Likely Lads and Lasses


Youth Migration to Australia 1911 -1983
by Alan Gill Bestselling author of Orphans of the Empire

From Wigan to Wagga Wagga ...

Lawsuits, negative publicity and compensation packages by the British and Australian Governments have made many people aware of the traffic in 'orphan' children that was child migration.

Less well known, though the numbers involved were far greater, were patriotic schemes intended to turn British school leavers - average age 15 - into learner farmers in rural Australia.

The Dreadnought Scheme, started in 1911 with money originally intended to buy a battleship, was followed in the 1920s by the Big Brother Movement, which operated on the basis of a settled, adult Australian taking on a guardian role for unaccompanied migrant youths.
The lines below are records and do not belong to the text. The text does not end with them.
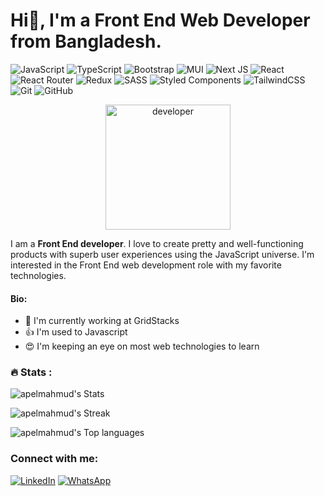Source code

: <h1> Hi👋, I'm a Front End Web Developer from Bangladesh.</h1>

![JavaScript](https://img.shields.io/badge/javascript-%23323330.svg?logo=javascript&logoColor=%23F7DF1E&style=for-the-badge) ![TypeScript](https://img.shields.io/badge/typescript-%23007ACC.svg?logo=typescript&logoColor=white&style=for-the-badge) ![Bootstrap](https://img.shields.io/badge/bootstrap-%23563D7C.svg?logo=bootstrap&logoColor=white&style=for-the-badge) ![MUI](https://img.shields.io/badge/MUI-%230081CB.svg?logo=mui&logoColor=white&style=for-the-badge) ![Next JS ](https://img.shields.io/badge/Next-black?logo=next.js&logoColor=white&style=for-the-badge) ![React](https://img.shields.io/badge/react-%2320232a.svg?logo=react&logoColor=%2361DAFB&style=for-the-badge) ![React Router](https://img.shields.io/badge/React_Router-CA4245?logo=react-router&logoColor=white&style=for-the-badge) ![Redux](https://img.shields.io/badge/redux-%23593d88.svg?logo=redux&logoColor=white&style=for-the-badge) ![SASS](https://img.shields.io/badge/SASS-hotpink.svg?logo=SASS&logoColor=white&style=for-the-badge) ![Styled Components](https://img.shields.io/badge/styled--components-DB7093?logo=styled-components&logoColor=white&style=for-the-badge) ![TailwindCSS](https://img.shields.io/badge/tailwindcss-%2338B2AC.svg?logo=tailwind-css&logoColor=white&style=for-the-badge) ![Git](https://img.shields.io/badge/git-%23F05033.svg?logo=git&logoColor=white&style=for-the-badge) ![GitHub](https://img.shields.io/badge/github-%23121011.svg?logo=github&logoColor=white&style=for-the-badge)

<div id="header" align="center">
  <img src="https://media2.giphy.com/media/3kPDmoWdBpQPNhCnUG/giphy.gif?cid=ecf05e47hp1renlgjsrst74qdkf9gtk1a66h25wusm26x9as&rid=giphy.gif&ct=s" width="200"/ alt="developer">
</div>

I am a **Front End developer**. I love to create pretty and well-functioning products with superb user experiences using the JavaScript universe. I'm interested in the Front End web development role with my favorite technologies.

#### Bio:

- :office: I'm currently working at GridStacks
- :+1: I'm used to Javascript
- :heart_eyes: I'm keeping an eye on most web technologies to learn

### :fire: Stats :

![apelmahmud's Stats](https://github-readme-stats.vercel.app/api?username=shamimbdpro&theme=onedark&show_icons=true&hide_border=true&count_private=true)

![apelmahmud's Streak](https://github-readme-streak-stats.herokuapp.com/?user=shamimbdpro&theme=onedark&hide_border=true)

![apelmahmud's Top languages](https://github-readme-stats.vercel.app/api/top-langs/?username=shamimbdpro&theme=onedark&show_icons=true&hide_border=true&layout=compact)

### Connect with me:
[![LinkedIn](https://img.shields.io/badge/linkedin-%230077B5.svg?logo=linkedin&logoColor=white&style=for-the-badge)](https://www.linkedin.com/in/apelmahmuddev/) [![WhatsApp](https://img.shields.io/badge/WhatsApp-25D366?logo=whatsapp&logoColor=white&style=for-the-badge)](https://wa.me/+8801794939992)
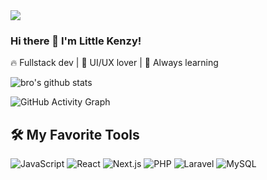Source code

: <img src="https://capsule-render.vercel.app/api?type=waving&color=gradient&height=200&section=header&text=Welcome%20to%20My%20GitHub!&fontSize=40&animation=fadeIn" />

### Hi there 👋 I'm Little Kenzy!
🔥 Fullstack dev | 🎨 UI/UX lover | 🧠 Always learning


![bro's github stats](https://github-readme-stats.vercel.app/api?username=LittleKenzy&show_icons=true&theme=algolia)

![GitHub Activity Graph](https://github-readme-activity-graph.vercel.app/graph?username=LittleKenzy&theme=react-dark)

## 🛠️ My Favorite Tools

![JavaScript](https://img.shields.io/badge/-JavaScript-black?style=flat-square&logo=javascript)
![React](https://img.shields.io/badge/-React-black?style=flat-square&logo=react)
![Next.js](https://img.shields.io/badge/-Next.js-black?style=flat-square&logo=next.js)
![PHP](https://img.shields.io/badge/-PHP-777BB4?style=flat-square&logo=php&logoColor=white)
![Laravel](https://img.shields.io/badge/-Laravel-black?style=flat-square&logo=laravel)
![MySQL](https://img.shields.io/badge/-MySQL-black?style=flat-square&logo=mysql)
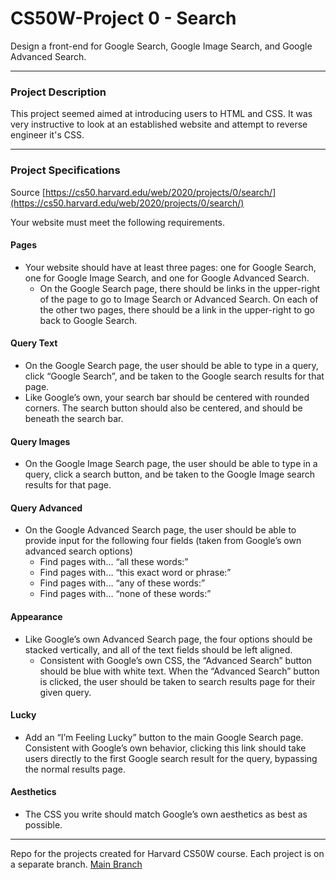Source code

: # CS50W-Project 0 - Search
Design a front-end for Google Search, Google Image Search, and Google Advanced Search.

---

### Project Description
This project seemed aimed at introducing users to HTML and CSS. It was very instructive to look at an established website and attempt to reverse engineer it's CSS. 

---

### Project Specifications
Source [https://cs50.harvard.edu/web/2020/projects/0/search/](https://cs50.harvard.edu/web/2020/projects/0/search/)

Your website must meet the following requirements.

#### Pages
- Your website should have at least three pages: one for Google Search, one for Google Image Search, and one for Google Advanced Search.
  - On the Google Search page, there should be links in the upper-right of the page to go to Image Search or Advanced Search. On each of the other two pages, there should be a link in the upper-right to go back to Google Search.
#### Query Text
-  On the Google Search page, the user should be able to type in a query, click “Google Search”, and be taken to the Google search results for that page.
  - Like Google’s own, your search bar should be centered with rounded corners. The search button should also be centered, and should be beneath the search bar.
#### Query Images
- On the Google Image Search page, the user should be able to type in a query, click a search button, and be taken to the Google Image search results for that page.
#### Query Advanced
- On the Google Advanced Search page, the user should be able to provide input for the following four fields (taken from Google’s own advanced search options)
  - Find pages with… “all these words:”
  - Find pages with… “this exact word or phrase:”
  - Find pages with… “any of these words:”
  - Find pages with… “none of these words:”
#### Appearance
- Like Google’s own Advanced Search page, the four options should be stacked vertically, and all of the text fields should be left aligned.
  - Consistent with Google’s own CSS, the “Advanced Search” button should be blue with white text. When the “Advanced Search” button is clicked, the user should be taken to search results page for their given query.
#### Lucky
- Add an “I’m Feeling Lucky” button to the main Google Search page. Consistent with Google’s own behavior, clicking this link should take users directly to the first Google search result for the query, bypassing the normal results page.
#### Aesthetics 
- The CSS you write should match Google’s own aesthetics as best as possible.

---

Repo for the projects created for Harvard CS50W course. Each project is on a separate branch. [Main Branch](https://github.com/kevinbeirne1/CS50W-Projects)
The aim of all these movements was simple - to fill Australia's empty spaces with young people of white, essentially Anglo-Saxon stock.  Ridiculed by satirists - one group of new arrivals were taught milking on an artificial cow - the public held them in esteem.  In additional to 'farm lads', as they were officially called, there were schemes for teenage girls to migrate as domestic servants.  Both groups - unlike the child migrants with whom they are often confused - were genuine volunteers and came with the blessing of parents and guardians.

Though spared the indignities of institutional life, youth migrants - particularly in the early years - suffered a degree of trauma.  Many were sent to work on remote rural properties deprived of proper accommodation and even of food by taskmasters who considered them cheap labour.

After World War II the insistence upon rural employment was gradually relaxed.  One Little Brother became a snake handler, another a deep sea diver.  Former youth migrants have been represented in Parliament, the trade unions, media and entertainment, and in the upper echelons of the public service and armed forces.

All in all, some 50,000 young people were brought to Australia unde the youth migration schemes.  This book tells, for the first time, their collective story.

Publication of this book coincides with a Sydney tribute to the Dreadnought Boys and the 80th anniversary of the Big Brother Movement, which still survives - albeit now operating in a new and exciting direction.